WORK INSTRUCTION — Show all the lines in the data below that include the word "about".

*** THE RECORDS ***

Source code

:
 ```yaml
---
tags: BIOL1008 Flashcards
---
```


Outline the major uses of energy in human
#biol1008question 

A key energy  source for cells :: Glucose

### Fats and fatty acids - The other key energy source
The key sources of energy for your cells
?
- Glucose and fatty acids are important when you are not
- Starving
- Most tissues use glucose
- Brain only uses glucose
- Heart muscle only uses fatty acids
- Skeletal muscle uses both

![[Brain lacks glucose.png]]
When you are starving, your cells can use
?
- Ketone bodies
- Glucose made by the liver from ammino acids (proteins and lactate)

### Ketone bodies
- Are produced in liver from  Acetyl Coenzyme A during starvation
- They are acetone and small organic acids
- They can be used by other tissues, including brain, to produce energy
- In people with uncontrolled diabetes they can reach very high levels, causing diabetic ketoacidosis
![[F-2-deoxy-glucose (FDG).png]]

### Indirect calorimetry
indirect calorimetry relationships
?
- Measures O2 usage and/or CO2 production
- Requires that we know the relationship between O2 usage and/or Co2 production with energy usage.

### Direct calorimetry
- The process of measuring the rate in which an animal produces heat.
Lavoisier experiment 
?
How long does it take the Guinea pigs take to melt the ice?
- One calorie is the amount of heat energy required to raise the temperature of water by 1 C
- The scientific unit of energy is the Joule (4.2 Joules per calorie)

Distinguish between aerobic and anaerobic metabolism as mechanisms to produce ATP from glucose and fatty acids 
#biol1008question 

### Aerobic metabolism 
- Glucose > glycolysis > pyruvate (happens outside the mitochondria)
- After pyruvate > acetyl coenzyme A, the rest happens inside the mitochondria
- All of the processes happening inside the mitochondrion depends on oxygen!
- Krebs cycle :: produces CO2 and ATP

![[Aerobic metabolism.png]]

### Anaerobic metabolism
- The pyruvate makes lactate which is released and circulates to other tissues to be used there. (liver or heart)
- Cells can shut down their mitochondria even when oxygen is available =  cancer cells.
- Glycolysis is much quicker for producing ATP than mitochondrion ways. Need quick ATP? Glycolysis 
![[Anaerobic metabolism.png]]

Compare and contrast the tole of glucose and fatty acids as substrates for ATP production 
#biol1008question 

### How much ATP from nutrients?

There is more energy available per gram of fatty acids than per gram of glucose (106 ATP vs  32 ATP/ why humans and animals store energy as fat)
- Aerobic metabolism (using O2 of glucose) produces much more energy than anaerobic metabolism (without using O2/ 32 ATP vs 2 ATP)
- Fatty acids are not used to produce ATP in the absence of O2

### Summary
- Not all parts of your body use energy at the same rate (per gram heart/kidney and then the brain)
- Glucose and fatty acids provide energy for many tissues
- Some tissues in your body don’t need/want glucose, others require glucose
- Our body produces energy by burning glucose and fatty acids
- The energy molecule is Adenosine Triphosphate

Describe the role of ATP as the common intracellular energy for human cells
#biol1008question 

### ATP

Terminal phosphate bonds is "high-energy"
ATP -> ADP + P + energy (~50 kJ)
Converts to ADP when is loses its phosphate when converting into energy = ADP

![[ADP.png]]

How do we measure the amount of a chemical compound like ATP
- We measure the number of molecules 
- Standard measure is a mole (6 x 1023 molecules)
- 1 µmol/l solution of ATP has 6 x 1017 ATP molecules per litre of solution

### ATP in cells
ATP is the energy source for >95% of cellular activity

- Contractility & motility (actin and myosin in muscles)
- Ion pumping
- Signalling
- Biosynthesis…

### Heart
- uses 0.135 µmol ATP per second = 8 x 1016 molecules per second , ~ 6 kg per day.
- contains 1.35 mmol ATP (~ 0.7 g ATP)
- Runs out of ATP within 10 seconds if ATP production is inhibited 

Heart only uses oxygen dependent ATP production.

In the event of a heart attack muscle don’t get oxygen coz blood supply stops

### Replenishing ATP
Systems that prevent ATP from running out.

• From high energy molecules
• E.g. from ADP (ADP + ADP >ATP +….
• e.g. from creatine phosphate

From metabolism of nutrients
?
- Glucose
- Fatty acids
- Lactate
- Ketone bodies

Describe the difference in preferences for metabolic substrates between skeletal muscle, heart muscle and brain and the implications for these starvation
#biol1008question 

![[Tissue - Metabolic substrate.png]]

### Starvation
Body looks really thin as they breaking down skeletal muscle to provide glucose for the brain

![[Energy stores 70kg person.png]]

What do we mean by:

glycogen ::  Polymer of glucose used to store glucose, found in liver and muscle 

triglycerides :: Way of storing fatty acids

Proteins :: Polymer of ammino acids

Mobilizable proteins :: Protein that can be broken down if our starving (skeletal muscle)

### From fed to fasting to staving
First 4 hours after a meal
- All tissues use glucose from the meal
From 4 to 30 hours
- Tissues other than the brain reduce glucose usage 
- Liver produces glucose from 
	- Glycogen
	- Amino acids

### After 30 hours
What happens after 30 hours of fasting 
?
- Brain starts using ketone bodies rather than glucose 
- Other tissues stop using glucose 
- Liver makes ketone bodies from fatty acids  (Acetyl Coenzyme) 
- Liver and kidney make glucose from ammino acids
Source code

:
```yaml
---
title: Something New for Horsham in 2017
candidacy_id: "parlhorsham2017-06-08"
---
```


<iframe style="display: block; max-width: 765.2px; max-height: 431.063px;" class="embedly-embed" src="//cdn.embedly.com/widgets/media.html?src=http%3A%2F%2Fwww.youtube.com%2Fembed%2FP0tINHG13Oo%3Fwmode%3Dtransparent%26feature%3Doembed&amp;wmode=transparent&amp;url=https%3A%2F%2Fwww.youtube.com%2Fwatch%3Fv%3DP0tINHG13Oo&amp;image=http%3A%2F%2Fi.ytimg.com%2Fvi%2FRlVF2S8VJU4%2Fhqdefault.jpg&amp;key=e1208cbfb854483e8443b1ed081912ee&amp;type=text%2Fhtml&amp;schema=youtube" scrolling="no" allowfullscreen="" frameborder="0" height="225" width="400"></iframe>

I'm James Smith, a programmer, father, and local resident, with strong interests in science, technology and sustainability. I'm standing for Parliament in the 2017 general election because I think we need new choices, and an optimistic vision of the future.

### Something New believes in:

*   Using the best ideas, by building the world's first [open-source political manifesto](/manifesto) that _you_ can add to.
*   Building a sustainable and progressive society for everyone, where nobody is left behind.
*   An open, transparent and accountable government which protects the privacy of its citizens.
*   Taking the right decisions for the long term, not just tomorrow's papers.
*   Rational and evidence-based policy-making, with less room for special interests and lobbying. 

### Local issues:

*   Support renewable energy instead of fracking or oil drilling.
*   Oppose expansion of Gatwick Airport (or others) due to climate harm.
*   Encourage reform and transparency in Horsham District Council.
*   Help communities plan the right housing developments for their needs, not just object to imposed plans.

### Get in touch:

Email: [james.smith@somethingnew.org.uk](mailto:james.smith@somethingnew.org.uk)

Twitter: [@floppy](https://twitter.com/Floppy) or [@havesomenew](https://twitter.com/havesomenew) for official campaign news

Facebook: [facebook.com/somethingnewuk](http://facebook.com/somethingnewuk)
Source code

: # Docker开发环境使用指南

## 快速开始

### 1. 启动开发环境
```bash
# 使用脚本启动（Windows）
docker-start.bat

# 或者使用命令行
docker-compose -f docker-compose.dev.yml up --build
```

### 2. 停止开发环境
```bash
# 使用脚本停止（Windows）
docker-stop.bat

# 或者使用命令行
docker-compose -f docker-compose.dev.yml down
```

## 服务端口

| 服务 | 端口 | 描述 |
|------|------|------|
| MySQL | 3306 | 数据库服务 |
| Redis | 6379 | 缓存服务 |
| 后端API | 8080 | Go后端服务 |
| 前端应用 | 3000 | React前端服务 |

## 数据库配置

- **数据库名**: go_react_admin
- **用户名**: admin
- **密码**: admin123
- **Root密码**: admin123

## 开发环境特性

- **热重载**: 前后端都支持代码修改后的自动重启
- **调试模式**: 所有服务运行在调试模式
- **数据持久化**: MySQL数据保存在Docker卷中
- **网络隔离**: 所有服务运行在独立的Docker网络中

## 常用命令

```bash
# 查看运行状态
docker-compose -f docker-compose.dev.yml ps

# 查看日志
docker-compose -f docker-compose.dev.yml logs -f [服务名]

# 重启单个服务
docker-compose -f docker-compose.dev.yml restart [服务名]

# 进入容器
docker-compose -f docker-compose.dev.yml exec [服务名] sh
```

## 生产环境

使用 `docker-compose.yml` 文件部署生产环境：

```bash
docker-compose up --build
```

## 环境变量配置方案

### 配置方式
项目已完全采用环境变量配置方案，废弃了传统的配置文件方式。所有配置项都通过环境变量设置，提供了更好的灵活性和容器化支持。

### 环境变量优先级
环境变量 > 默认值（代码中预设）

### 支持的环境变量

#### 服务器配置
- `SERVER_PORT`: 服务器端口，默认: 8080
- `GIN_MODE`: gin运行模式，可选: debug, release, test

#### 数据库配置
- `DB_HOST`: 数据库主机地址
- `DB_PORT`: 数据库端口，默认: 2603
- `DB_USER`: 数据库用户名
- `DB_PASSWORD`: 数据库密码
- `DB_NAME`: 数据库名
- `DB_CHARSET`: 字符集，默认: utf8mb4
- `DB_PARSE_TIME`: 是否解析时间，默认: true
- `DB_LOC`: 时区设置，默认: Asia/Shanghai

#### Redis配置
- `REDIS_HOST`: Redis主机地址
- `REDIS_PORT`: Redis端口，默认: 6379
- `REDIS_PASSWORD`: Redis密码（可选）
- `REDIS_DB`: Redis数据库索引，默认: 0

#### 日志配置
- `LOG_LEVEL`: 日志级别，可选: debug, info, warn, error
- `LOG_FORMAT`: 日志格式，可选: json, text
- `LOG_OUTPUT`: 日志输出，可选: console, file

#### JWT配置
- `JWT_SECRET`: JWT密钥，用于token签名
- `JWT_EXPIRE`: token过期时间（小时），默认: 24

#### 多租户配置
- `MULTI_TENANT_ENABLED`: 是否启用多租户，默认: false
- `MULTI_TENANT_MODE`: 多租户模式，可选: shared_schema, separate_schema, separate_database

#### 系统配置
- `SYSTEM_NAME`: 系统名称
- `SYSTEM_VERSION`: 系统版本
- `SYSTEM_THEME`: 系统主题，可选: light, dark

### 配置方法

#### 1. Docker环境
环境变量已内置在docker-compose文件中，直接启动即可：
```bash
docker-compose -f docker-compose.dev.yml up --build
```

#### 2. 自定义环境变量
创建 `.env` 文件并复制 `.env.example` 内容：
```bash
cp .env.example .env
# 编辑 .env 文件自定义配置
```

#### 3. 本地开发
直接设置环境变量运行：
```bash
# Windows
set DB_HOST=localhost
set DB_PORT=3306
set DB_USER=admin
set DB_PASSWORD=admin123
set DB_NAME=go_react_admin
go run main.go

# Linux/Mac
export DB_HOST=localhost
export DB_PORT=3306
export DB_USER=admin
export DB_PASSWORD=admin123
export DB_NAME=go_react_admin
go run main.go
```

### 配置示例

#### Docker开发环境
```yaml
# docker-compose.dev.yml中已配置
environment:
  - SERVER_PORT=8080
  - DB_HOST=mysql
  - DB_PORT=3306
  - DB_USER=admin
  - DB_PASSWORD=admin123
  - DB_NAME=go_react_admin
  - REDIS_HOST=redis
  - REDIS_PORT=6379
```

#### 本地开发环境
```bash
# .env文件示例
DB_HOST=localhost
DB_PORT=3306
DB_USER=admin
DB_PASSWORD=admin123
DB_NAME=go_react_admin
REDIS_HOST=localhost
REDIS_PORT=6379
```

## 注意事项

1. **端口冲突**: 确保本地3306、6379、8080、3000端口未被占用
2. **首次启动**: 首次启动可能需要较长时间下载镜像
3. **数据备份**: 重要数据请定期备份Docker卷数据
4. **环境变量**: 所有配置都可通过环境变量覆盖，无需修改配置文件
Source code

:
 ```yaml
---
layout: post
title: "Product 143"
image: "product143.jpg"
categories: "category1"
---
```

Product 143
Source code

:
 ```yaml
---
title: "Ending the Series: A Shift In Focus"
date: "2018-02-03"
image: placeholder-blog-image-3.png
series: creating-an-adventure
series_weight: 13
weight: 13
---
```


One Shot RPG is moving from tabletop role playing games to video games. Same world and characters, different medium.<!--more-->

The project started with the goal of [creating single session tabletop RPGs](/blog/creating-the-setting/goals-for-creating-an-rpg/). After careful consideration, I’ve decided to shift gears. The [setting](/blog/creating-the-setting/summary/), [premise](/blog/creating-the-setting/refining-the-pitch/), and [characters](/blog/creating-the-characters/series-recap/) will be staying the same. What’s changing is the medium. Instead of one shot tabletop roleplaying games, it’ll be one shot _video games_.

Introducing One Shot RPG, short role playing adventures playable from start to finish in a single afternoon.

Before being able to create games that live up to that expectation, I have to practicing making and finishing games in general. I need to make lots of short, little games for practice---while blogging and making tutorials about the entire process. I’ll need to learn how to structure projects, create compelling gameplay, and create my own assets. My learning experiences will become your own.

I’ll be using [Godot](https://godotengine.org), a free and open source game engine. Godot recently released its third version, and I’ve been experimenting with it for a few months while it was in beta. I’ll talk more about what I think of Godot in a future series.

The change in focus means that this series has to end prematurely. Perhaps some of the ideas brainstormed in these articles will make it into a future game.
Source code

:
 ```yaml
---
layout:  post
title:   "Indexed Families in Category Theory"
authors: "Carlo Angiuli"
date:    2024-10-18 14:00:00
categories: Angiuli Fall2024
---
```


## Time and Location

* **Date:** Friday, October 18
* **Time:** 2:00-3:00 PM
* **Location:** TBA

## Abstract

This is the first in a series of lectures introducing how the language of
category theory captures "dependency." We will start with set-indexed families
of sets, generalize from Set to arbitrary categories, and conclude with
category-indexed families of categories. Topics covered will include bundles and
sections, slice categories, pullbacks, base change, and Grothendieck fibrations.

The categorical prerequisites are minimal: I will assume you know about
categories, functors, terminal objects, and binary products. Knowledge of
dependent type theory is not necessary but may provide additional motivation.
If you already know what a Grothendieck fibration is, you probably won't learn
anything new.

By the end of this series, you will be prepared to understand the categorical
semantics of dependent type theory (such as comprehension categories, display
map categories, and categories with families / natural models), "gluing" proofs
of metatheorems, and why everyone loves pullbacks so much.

*** End of THE RECORDS ***

FINAL ANSWER —
Before being able to create games that live up to that expectation, I have to practicing making and finishing games in general. I need to make lots of short, little games for practice---while blogging and making tutorials about the entire process. I’ll need to learn how to structure projects, create compelling gameplay, and create my own assets. My learning experiences will become your own.
I’ll be using [Godot](https://godotengine.org), a free and open source game engine. Godot recently released its third version, and I’ve been experimenting with it for a few months while it was in beta. I’ll talk more about what I think of Godot in a future series.
The categorical prerequisites are minimal: I will assume you know about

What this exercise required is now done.